Find the string "operator" in the records and copy each line where it occurs.

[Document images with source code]
%%

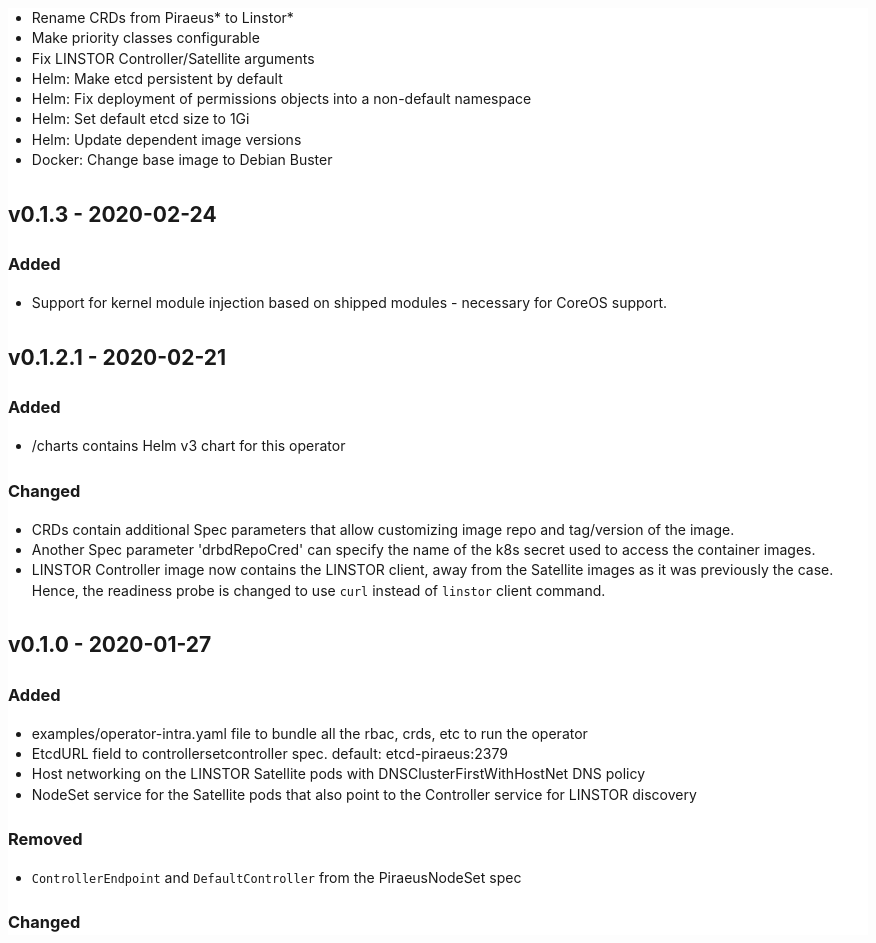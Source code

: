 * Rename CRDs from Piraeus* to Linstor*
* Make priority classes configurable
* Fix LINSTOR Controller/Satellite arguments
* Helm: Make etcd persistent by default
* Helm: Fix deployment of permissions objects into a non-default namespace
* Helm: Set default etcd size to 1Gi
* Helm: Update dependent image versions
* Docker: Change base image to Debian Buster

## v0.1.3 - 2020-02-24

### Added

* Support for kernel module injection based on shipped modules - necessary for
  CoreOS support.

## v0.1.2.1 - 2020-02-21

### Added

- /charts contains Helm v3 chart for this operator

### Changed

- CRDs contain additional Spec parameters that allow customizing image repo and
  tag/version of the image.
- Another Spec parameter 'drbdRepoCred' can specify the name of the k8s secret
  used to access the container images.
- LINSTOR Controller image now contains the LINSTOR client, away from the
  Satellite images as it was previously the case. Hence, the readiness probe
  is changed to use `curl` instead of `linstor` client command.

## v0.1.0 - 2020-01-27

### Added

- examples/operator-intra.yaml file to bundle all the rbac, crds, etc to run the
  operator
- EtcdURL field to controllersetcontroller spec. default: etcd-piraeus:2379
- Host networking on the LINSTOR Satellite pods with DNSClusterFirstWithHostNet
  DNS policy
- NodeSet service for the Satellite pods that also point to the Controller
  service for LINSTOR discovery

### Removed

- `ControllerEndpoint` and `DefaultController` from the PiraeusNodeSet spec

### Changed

%%

REPLY TO THE TASK —
- /charts contains Helm v3 chart for this operator
- examples/operator-intra.yaml file to bundle all the rbac, crds, etc to run the
  operator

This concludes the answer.